Amblin' Alameda: The first farmers market of summer

Morton Chalfy

It's a week and a day early, but the first farmer's market of the summer happened Saturday. The stalls were all bursting with produce, the stone fruits are in abundance, Asian vegetables abound and the air is warm and soft and inviting. Even without the evidence of the fruits, veggies and flowers, the appearance of bare legs and arms would give it away.

You wouldn't think that a few warm days in a row in an area of generally mild weather anyway would make such a difference, but apparently it does. The schoolgirls have been wearing shorts and tank tops for a month now - but their blood flows hotter, and they have no reason to hide their limbs. More mature people are slower to disrobe, but this mini-heat wave has done the trick. People who for aesthetic reasons should never leave any parts of their bodies exposed are happily baring arms, legs and cleavages to the sun.

The crowd was larger on Saturday as well. Shoppers of all ages and types were out in force - and that turned one of the rituals of attending the farmer's market into a real job.

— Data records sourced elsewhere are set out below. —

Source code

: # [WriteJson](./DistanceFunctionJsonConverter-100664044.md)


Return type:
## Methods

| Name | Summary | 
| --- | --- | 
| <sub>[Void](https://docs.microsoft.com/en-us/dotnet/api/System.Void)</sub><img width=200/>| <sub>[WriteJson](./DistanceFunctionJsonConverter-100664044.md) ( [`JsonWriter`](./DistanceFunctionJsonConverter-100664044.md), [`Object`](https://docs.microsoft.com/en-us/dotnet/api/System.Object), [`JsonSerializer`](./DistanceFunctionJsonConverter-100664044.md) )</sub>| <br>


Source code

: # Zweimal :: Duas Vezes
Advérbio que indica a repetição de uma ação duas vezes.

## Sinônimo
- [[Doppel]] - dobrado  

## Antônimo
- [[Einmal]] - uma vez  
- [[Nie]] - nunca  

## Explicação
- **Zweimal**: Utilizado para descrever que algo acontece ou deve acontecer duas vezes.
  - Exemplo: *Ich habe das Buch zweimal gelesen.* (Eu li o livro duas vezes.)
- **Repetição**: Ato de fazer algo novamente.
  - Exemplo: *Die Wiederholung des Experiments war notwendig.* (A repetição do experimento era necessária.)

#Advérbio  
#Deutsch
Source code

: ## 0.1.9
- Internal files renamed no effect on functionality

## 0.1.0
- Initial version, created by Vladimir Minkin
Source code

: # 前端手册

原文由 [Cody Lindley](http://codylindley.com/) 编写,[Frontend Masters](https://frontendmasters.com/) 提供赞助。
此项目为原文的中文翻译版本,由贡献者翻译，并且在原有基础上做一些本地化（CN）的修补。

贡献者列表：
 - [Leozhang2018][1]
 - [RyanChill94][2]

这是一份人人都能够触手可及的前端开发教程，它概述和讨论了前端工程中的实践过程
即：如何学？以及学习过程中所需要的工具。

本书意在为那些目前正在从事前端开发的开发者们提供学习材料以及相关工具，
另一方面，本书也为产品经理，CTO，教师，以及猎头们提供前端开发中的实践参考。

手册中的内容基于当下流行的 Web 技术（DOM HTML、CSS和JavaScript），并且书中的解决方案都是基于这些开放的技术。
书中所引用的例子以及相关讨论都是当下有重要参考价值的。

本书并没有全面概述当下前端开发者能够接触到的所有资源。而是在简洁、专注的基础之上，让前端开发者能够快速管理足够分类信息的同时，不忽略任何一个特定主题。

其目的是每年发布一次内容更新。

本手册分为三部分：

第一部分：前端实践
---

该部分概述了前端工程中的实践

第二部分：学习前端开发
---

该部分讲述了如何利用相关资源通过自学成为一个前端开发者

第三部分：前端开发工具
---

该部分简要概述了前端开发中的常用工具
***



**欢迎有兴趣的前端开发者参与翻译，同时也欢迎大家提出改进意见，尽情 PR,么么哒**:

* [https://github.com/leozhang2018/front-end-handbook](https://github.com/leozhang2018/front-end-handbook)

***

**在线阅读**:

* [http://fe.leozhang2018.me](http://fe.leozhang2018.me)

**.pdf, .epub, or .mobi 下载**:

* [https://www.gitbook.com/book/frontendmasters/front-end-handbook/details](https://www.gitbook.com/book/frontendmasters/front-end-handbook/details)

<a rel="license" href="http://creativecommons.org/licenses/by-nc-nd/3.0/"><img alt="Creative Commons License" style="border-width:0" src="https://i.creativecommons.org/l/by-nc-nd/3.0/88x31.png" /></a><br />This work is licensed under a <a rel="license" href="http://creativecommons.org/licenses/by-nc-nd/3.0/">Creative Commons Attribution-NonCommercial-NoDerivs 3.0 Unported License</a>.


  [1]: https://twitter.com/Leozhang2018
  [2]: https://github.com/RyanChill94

Every Tuesday and Saturday our trip to the market starts with the search for a parking spot close enough for the movement challenged to negotiate, and our search follows a predictable pattern. First, turn into the parking lot on Santa Clara hoping against hope to have our entry coincide with someone else's exit. If that fails, as it does more than half the time, it's on to Webster looking for someone leaving within a half block of Haight. That's usually a non-starter as well. Then it's around the long block on Lincoln, down Eighth and up Haight on the backside, searching, searching, searching.

When that first circuit fails, which also happens more than half the time, we go around again. It's all in the timing, and the timing is uncontrollable. But crawling along with eyes wide open for clues, we can eventually find a space being vacated, turn on the flashers and get ourselves parked.

School's out in Alameda now and consequently, there are more school-age kids around the market. There are always tots in strollers or just walking or being carried in the market but the school children bring a different vibe. The tots are cute and draw "awws" as they go down the rows of veggies; the school-agers are still cute, but they're also more autonomous and dart through the crowds in search of goodies and each other.

On our way to the market we made a side trip to Lee's Donuts, trying to get there early enough to put in a stock of doughnut holes with fillings. Much more pleasant than the holes in teeth and the fillings they get. So this afternoon we'll have two kinds of sweets to tempt us, nature's fruits and Lee's fillings. Sad to say, the doughnut holes will definitely go first.


Submitted by Steve Gerstle on Tue, Jun 16, 2015

The Webster Street area suffers from a lack of parking. This is especially noticeable during the farmers' markets. While the City has provided generous parking facilities for Park Street, all Webster Street has is one small lot that is partially closed during farmers' markets. This hinders economic development. In addition, the City provides free parking for Park Street merchants after 5:00 p.m. in the large parking garage. Webster Street does not have an equivalent. Parking overflows into neighborhoods. Many of the homes near Webster Street have little or no parking as they were built before most Americans owned automobiles.

While public transit is an option for some; it is not an option for all. This coming Saturday, because of the Chamber of Commerce event on Webster Street, all public transit will be diverted away from the farmers' market and parking will be made even more difficult. For many in the community who rely on the market -- there is no full service grocery nearby -- the lack of public transit will not be a cause for community celebration.

Submitted by Mary Ellen (not verified) on Thu, Jun 18, 2015

And there is a parking lot - but it is closed off and unused because it it privately owned. Unless I have time to bike to the farmer's market I find it impossible to shop there.